Washington, D.C., May 5, 2006 – After meeting with President George W. Bush, Uruguay President Tabaré Vázquez appeared on Voice of America (VOA) to say that the two presidents had “made profound advances toward a better understanding between our two countries that will permit us to improve our commercial exchanges.”
Although establishing bilateral trade ties with the U.S. could go against the South American trade block Mercosur that Uruguay belongs to, Vázquez defended his country’s position. “Uruguay wants to remain in Mercosur,” he said, “but a better Mercosur for Uruguay, and we want to pursue free trade agreements outside the bloc.” He noted that stronger bilateral trade relations could help Uruguay “expand education, improve health care, and generate jobs with adequate salaries.”
Besides trade, Bush and Vázquez discussed the issue of energy and alternative fuels, and planned to continue their discussion. The Uruguayan president said that energy experts from both his country and the U.S. plan to explore the issue of alternative fuels further at a meeting in the Uruguayan capital of Montevideo in October.

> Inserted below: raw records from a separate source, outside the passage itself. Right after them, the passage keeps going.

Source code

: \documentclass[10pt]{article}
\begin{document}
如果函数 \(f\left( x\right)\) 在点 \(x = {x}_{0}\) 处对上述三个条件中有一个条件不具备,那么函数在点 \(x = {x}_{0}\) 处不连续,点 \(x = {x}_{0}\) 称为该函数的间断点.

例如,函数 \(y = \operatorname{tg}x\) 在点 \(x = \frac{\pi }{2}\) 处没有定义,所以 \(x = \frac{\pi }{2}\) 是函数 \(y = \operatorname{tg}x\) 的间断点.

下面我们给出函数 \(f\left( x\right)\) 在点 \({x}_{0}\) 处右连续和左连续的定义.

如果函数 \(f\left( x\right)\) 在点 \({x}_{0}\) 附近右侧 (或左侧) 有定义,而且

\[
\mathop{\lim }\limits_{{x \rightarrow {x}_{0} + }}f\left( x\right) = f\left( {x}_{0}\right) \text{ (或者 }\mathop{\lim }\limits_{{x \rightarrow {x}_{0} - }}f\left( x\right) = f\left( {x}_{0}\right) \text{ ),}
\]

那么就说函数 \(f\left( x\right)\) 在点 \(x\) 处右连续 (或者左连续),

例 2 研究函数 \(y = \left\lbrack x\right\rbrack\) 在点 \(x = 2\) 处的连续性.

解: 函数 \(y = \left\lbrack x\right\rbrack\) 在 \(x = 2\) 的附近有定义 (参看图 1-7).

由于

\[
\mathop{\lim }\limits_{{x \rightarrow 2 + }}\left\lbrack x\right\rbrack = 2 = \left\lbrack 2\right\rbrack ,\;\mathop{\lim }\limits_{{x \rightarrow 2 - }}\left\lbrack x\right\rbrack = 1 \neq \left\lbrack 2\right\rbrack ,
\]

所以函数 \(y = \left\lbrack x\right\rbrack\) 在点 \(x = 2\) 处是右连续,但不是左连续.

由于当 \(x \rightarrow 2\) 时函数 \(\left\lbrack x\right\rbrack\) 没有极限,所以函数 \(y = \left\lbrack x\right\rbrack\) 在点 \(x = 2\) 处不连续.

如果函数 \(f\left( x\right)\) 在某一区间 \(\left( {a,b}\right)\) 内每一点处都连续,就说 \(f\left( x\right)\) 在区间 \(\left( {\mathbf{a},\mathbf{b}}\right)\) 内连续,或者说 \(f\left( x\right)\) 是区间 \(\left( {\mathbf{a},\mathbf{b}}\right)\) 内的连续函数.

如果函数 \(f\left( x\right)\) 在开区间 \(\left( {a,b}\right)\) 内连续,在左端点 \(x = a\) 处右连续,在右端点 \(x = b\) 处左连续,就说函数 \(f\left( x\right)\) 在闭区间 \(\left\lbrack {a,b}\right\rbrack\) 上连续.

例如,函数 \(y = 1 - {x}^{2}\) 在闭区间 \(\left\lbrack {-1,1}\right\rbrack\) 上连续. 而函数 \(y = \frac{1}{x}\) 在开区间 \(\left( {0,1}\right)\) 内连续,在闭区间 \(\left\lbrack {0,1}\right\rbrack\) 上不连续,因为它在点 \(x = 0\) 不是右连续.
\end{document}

VOA’s interview with President Vázquez was broadcast on television Friday during VOA’s weekly current affairs television program Foro Interamericano (Inter-American Forum) and on VOA’s weekday news program for Latin America, Desde Washington (From Washington), which features news briefs on the top stories of the day. Excerpts also aired during Thursday’s Buenos Noches América (Good Evening America) and Friday’s Buenos Días América (Good Morning America) radio programs. Additional information and programming can be found at: http://www.VOANews.com/Spanish/.
The Voice of America, which first went on the air in 1942, is a multimedia international broadcasting service funded by the U.S. government through the Broadcasting Board of Governors. VOA broadcasts more than 1,000 hours of news, information, educational, and cultural programming every week to an estimated worldwide audience of more than 100 million people. Programs are produced in 44 languages.